### Data for this exercise ###
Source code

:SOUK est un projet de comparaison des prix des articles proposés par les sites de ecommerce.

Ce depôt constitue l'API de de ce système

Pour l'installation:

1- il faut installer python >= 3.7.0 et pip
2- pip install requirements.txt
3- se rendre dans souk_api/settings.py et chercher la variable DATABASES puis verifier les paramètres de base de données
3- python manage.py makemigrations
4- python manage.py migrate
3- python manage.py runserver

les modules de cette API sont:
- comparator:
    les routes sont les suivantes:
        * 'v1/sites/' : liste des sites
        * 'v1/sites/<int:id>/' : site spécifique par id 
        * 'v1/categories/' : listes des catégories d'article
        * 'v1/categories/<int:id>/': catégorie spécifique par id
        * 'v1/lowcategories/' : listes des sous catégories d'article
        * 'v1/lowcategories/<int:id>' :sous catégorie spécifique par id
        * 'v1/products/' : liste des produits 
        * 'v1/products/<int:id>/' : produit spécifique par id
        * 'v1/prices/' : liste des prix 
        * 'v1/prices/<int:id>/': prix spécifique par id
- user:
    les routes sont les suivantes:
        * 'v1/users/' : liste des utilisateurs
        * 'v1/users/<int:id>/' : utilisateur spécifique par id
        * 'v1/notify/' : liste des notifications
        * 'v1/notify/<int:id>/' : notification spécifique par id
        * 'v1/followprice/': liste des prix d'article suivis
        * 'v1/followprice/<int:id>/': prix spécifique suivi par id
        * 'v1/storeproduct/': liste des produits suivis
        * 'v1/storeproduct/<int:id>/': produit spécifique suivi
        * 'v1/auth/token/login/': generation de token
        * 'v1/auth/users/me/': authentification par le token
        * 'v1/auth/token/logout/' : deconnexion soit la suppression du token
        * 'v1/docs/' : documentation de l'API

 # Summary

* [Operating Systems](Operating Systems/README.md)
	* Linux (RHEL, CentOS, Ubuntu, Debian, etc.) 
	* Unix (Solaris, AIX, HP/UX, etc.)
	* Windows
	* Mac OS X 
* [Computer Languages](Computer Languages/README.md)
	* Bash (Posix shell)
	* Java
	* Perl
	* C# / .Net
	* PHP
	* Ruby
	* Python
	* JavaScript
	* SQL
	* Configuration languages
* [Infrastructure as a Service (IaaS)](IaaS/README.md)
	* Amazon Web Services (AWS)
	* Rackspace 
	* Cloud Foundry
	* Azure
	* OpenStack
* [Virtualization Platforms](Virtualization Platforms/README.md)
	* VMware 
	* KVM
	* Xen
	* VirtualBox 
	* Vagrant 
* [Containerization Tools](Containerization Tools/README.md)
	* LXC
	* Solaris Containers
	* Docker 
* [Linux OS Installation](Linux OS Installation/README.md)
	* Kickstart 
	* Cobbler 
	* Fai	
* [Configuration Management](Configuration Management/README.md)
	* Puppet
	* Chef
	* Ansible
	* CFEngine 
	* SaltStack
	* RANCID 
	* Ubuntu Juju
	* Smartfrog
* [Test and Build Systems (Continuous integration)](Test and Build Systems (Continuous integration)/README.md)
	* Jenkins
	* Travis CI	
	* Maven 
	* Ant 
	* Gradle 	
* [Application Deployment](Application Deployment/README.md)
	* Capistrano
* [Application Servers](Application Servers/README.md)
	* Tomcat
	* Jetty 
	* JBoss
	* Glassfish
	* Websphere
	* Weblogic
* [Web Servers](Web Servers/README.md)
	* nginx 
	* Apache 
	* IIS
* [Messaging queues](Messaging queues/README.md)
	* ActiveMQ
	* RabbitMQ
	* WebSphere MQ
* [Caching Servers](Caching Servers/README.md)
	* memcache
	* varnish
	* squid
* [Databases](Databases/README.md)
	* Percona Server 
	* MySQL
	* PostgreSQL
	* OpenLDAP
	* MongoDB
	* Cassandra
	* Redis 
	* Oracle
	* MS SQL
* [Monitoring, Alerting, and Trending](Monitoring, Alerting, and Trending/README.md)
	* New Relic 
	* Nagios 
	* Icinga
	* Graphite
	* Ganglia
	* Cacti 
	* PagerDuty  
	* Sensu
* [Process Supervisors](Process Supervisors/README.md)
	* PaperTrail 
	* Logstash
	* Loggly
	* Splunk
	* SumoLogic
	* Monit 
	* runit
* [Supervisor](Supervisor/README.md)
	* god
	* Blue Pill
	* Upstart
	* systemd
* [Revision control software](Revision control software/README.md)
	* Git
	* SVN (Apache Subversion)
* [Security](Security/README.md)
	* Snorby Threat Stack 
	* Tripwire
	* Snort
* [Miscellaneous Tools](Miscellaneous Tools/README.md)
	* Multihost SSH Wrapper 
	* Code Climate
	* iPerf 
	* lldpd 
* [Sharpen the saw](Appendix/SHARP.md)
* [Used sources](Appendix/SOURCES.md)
###
• **What the task requires**
Output the material above in full. Change nothing.

• **Exercise response**
Source code

:SOUK est un projet de comparaison des prix des articles proposés par les sites de ecommerce.

Ce depôt constitue l'API de de ce système

Pour l'installation:

1- il faut installer python >= 3.7.0 et pip
2- pip install requirements.txt
3- se rendre dans souk_api/settings.py et chercher la variable DATABASES puis verifier les paramètres de base de données
3- python manage.py makemigrations
4- python manage.py migrate
3- python manage.py runserver

les modules de cette API sont:
- comparator:
    les routes sont les suivantes:
        * 'v1/sites/' : liste des sites
        * 'v1/sites/<int:id>/' : site spécifique par id 
        * 'v1/categories/' : listes des catégories d'article
        * 'v1/categories/<int:id>/': catégorie spécifique par id
        * 'v1/lowcategories/' : listes des sous catégories d'article
        * 'v1/lowcategories/<int:id>' :sous catégorie spécifique par id
        * 'v1/products/' : liste des produits 
        * 'v1/products/<int:id>/' : produit spécifique par id
        * 'v1/prices/' : liste des prix 
        * 'v1/prices/<int:id>/': prix spécifique par id
- user:
    les routes sont les suivantes:
        * 'v1/users/' : liste des utilisateurs
        * 'v1/users/<int:id>/' : utilisateur spécifique par id
        * 'v1/notify/' : liste des notifications
        * 'v1/notify/<int:id>/' : notification spécifique par id
        * 'v1/followprice/': liste des prix d'article suivis
        * 'v1/followprice/<int:id>/': prix spécifique suivi par id
        * 'v1/storeproduct/': liste des produits suivis
        * 'v1/storeproduct/<int:id>/': produit spécifique suivi
        * 'v1/auth/token/login/': generation de token
        * 'v1/auth/users/me/': authentification par le token
        * 'v1/auth/token/logout/' : deconnexion soit la suppression du token
        * 'v1/docs/' : documentation de l'API

 # Summary

* [Operating Systems](Operating Systems/README.md)
	* Linux (RHEL, CentOS, Ubuntu, Debian, etc.) 
	* Unix (Solaris, AIX, HP/UX, etc.)
	* Windows
	* Mac OS X 
* [Computer Languages](Computer Languages/README.md)
	* Bash (Posix shell)
	* Java
	* Perl
	* C# / .Net
	* PHP
	* Ruby
	* Python
	* JavaScript
	* SQL
	* Configuration languages
* [Infrastructure as a Service (IaaS)](IaaS/README.md)
	* Amazon Web Services (AWS)
	* Rackspace 
	* Cloud Foundry
	* Azure
	* OpenStack
* [Virtualization Platforms](Virtualization Platforms/README.md)
	* VMware 
	* KVM
	* Xen
	* VirtualBox 
	* Vagrant 
* [Containerization Tools](Containerization Tools/README.md)
	* LXC
	* Solaris Containers
	* Docker 
* [Linux OS Installation](Linux OS Installation/README.md)
	* Kickstart 
	* Cobbler 
	* Fai	
* [Configuration Management](Configuration Management/README.md)
	* Puppet
	* Chef
	* Ansible
	* CFEngine 
	* SaltStack
	* RANCID 
	* Ubuntu Juju
	* Smartfrog
* [Test and Build Systems (Continuous integration)](Test and Build Systems (Continuous integration)/README.md)
	* Jenkins
	* Travis CI	
	* Maven 
	* Ant 
	* Gradle 	
* [Application Deployment](Application Deployment/README.md)
	* Capistrano
* [Application Servers](Application Servers/README.md)
	* Tomcat
	* Jetty 
	* JBoss
	* Glassfish
	* Websphere
	* Weblogic
* [Web Servers](Web Servers/README.md)
	* nginx 
	* Apache 
	* IIS
* [Messaging queues](Messaging queues/README.md)
	* ActiveMQ
	* RabbitMQ
	* WebSphere MQ
* [Caching Servers](Caching Servers/README.md)
	* memcache
	* varnish
	* squid
* [Databases](Databases/README.md)
	* Percona Server 
	* MySQL
	* PostgreSQL
	* OpenLDAP
	* MongoDB
	* Cassandra
	* Redis 
	* Oracle
	* MS SQL
* [Monitoring, Alerting, and Trending](Monitoring, Alerting, and Trending/README.md)
	* New Relic 
	* Nagios 
	* Icinga
	* Graphite
	* Ganglia
	* Cacti 
	* PagerDuty  
	* Sensu
* [Process Supervisors](Process Supervisors/README.md)
	* PaperTrail 
	* Logstash
	* Loggly
	* Splunk
	* SumoLogic
	* Monit 
	* runit
* [Supervisor](Supervisor/README.md)
	* god
	* Blue Pill
	* Upstart
	* systemd
* [Revision control software](Revision control software/README.md)
	* Git
	* SVN (Apache Subversion)
* [Security](Security/README.md)
	* Snorby Threat Stack 
	* Tripwire
	* Snort
* [Miscellaneous Tools](Miscellaneous Tools/README.md)
	* Multihost SSH Wrapper 
	* Code Climate
	* iPerf 
	* lldpd 
* [Sharpen the saw](Appendix/SHARP.md)
* [Used sources](Appendix/SOURCES.md)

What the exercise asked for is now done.